Time to Make Other Plans ⇥ marco.org
Marco Arment spells it out:
If you have paid apps in the store, you’ve probably seen the writing on the wall for a while.
That model made sense when there were fewer apps available, but now that there are plenty of free and good-enough versions of almost anything, it’s a different game.
I’ve had this article in my Instapaper since it was published yesterday. I’ve read it over and over, trying to come up with a counterargument because I desperately want to believe that there is still a market for apps which cost money up front.
But this market doesn’t exist any more. For every Vesper, there’s a free note-taking app with crappier typography and an ugly interface. For most users, the free Twitter app is good enough that they don’t see the point in spending a few bucks on Tweetbot or Twitterrific. The world of the paid app is now defined by how specialized they are.

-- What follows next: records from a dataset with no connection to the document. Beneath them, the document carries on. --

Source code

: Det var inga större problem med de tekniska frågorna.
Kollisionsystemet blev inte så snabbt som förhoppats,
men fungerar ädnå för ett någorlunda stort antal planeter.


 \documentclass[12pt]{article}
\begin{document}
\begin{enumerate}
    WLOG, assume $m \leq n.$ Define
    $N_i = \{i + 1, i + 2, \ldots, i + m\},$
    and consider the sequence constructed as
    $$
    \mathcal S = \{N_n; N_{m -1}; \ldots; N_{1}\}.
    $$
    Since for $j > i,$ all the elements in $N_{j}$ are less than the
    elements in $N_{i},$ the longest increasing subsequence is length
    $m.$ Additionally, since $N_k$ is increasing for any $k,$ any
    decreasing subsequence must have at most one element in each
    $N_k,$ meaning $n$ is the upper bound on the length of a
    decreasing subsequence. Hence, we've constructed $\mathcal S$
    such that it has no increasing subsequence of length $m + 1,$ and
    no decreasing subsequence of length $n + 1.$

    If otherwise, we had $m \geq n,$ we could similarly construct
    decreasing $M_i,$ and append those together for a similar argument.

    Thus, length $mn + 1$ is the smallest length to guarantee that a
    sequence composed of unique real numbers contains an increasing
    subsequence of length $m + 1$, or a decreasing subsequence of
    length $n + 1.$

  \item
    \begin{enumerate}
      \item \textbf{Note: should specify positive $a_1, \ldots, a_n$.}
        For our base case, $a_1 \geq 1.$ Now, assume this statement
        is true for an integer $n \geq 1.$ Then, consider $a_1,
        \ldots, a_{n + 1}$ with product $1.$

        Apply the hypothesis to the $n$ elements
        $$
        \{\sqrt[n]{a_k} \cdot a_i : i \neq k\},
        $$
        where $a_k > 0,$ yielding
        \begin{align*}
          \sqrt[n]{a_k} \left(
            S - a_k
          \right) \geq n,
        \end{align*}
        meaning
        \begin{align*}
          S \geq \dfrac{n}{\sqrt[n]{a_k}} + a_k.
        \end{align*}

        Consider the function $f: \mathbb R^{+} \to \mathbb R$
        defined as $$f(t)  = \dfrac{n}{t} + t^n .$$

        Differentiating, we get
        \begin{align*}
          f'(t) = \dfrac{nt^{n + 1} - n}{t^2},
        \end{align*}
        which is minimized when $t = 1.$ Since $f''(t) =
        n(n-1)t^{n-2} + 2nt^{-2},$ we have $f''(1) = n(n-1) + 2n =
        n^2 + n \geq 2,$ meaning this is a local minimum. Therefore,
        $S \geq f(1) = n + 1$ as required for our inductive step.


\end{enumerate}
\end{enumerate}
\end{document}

It’s disheartening to see software devalued to this extent. I don’t want to shop in an environment of free apps with in-app purchases to unlock certain components, but it appears that this is an outlying opinion.

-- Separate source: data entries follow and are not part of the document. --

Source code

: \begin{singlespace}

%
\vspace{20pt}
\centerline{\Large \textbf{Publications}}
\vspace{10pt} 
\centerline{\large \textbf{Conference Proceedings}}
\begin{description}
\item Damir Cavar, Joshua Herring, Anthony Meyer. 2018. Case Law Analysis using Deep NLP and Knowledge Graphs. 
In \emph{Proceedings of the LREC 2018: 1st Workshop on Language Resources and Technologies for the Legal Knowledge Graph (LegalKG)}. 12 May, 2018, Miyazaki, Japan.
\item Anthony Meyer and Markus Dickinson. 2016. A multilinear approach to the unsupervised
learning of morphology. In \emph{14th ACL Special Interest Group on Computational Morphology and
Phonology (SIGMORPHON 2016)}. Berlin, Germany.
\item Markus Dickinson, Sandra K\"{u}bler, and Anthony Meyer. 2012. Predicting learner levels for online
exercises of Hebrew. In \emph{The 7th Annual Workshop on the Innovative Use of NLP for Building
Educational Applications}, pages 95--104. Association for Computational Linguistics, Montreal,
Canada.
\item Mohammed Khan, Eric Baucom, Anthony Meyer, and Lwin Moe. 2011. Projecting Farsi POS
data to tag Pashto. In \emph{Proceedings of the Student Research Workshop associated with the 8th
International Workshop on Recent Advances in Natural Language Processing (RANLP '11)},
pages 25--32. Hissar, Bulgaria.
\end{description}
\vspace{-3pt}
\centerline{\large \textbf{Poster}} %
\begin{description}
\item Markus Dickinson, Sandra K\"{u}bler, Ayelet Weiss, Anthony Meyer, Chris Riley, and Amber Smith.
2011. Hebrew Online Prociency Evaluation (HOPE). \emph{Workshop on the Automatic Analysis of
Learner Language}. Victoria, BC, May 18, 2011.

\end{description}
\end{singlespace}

Perhaps my resistance is simply outdated, and is actually less beneficial to developers. Arment, continued:
The market has shown that free apps will be downloaded at least an order of magnitude more than paid-up-front apps, and smart use of in-app purchase in a free app is likely to make more money.
Recall that in-app purchases were originally launched for paid apps only; Apple felt that users would appreciate that there would be no surprises for free apps. However, this model has changed: users seem happy to find an app in a store which appears free, but requires in-app purchases for full functionality. This still feels icky to me.
It’s going to be a wild and weird ride over the next several years as developers work out how to make money in an environment where free is the default.